- _Exercise description_:
Search the records for the string "other", and show each line where it appears.

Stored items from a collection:
%%

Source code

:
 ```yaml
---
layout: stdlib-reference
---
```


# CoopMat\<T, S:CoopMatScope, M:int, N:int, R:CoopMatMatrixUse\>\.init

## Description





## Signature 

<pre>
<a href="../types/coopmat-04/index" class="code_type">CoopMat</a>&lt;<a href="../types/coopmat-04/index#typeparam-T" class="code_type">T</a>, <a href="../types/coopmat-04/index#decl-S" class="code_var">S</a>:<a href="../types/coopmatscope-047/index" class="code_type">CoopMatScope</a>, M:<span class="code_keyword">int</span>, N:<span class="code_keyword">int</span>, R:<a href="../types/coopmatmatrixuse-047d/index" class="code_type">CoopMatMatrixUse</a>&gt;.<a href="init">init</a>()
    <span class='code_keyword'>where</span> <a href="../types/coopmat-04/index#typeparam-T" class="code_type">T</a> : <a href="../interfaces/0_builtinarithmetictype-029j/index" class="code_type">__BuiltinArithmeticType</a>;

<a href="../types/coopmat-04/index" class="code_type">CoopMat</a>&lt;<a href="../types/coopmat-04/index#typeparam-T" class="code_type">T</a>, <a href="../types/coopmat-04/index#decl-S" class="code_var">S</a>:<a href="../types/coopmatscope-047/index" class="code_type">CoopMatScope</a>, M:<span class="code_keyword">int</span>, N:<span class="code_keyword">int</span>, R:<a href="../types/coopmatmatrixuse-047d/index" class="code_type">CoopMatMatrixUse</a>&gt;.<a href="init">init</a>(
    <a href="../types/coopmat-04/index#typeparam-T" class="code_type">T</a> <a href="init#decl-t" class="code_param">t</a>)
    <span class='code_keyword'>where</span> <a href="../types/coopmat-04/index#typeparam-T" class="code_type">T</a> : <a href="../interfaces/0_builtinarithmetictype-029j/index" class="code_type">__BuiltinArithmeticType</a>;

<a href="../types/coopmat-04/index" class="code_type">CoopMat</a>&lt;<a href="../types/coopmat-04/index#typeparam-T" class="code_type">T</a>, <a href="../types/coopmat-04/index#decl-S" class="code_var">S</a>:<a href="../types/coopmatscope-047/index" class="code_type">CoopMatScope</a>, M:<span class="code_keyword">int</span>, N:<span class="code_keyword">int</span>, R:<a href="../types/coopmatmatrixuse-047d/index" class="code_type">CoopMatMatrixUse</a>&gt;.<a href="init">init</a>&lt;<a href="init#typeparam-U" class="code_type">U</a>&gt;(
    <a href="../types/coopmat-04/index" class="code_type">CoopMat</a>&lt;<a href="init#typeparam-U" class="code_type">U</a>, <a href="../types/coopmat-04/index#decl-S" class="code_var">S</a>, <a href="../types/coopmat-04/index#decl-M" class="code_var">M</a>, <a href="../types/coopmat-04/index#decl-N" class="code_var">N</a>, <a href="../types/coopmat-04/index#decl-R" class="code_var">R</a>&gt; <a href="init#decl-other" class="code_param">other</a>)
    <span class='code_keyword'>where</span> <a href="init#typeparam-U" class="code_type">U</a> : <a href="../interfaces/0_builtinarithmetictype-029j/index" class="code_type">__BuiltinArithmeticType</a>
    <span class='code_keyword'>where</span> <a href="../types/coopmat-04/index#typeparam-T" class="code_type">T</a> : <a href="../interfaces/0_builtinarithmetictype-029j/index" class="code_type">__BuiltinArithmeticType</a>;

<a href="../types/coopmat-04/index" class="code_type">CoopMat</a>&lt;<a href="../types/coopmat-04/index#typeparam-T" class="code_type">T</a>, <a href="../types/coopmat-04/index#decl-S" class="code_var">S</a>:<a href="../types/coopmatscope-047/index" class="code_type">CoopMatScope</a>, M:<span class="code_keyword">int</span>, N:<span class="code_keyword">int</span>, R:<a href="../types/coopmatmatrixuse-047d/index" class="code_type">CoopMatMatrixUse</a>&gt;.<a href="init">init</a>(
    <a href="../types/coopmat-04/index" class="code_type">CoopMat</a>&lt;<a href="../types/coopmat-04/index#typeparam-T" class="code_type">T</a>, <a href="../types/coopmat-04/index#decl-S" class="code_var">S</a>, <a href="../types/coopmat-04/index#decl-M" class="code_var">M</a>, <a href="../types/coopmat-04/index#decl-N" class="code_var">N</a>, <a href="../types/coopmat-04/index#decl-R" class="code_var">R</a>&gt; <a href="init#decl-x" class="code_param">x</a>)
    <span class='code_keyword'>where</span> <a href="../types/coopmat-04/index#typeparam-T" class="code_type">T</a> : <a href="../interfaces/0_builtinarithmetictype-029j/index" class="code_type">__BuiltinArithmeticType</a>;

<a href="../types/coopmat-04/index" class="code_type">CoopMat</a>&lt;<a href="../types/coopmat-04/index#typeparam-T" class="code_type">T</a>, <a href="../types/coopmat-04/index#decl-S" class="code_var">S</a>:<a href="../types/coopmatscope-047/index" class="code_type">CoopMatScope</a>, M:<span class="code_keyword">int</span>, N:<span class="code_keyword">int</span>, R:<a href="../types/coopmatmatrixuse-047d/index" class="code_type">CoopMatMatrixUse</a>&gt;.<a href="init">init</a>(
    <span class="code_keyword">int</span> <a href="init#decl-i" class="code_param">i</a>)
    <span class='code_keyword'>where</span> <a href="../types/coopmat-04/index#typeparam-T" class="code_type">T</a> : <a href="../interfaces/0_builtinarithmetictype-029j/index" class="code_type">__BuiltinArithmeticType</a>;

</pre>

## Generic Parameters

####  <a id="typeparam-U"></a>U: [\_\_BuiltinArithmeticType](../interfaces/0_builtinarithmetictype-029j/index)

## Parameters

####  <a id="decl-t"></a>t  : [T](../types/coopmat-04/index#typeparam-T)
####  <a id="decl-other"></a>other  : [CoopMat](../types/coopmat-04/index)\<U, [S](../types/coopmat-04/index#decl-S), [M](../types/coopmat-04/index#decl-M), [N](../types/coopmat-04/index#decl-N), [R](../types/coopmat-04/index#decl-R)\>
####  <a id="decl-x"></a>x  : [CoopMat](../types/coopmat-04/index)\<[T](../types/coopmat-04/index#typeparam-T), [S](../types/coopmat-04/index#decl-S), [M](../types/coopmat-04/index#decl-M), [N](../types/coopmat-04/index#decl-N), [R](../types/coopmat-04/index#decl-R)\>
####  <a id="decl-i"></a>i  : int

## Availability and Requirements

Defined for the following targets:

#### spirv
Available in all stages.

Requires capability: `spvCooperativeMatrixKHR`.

%%

- _Result of the task_:
    <a href="../types/coopmat-04/index" class="code_type">CoopMat</a>&lt;<a href="init#typeparam-U" class="code_type">U</a>, <a href="../types/coopmat-04/index#decl-S" class="code_var">S</a>, <a href="../types/coopmat-04/index#decl-M" class="code_var">M</a>, <a href="../types/coopmat-04/index#decl-N" class="code_var">N</a>, <a href="../types/coopmat-04/index#decl-R" class="code_var">R</a>&gt; <a href="init#decl-other" class="code_param">other</a>)
####  <a id="decl-other"></a>other  : [CoopMat](../types/coopmat-04/index)\<U, [S](../types/coopmat-04/index#decl-S), [M](../types/coopmat-04/index#decl-M), [N](../types/coopmat-04/index#decl-N), [R](../types/coopmat-04/index#decl-R)\>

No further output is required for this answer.